SUPPLIED DATA below:
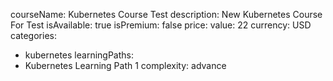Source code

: courseName: Kubernetes Course Test
description: New Kubernetes Course For Test
isAvailable: true
isPremium: false
price: 
  value: 22
  currency: USD
categories: 
  - kubernetes
learningPaths: 
  - Kubernetes Learning Path 1
complexity: advance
End of SUPPLIED DATA.
* ASSIGNMENT: Word for word, output the whole listing, but not its pictures.

* ANSWER FOR THE TASK:
Source code

: courseName: Kubernetes Course Test
description: New Kubernetes Course For Test
isAvailable: true
isPremium: false
price: 
  value: 22
  currency: USD
categories: 
  - kubernetes
learningPaths: 
  - Kubernetes Learning Path 1
complexity: advance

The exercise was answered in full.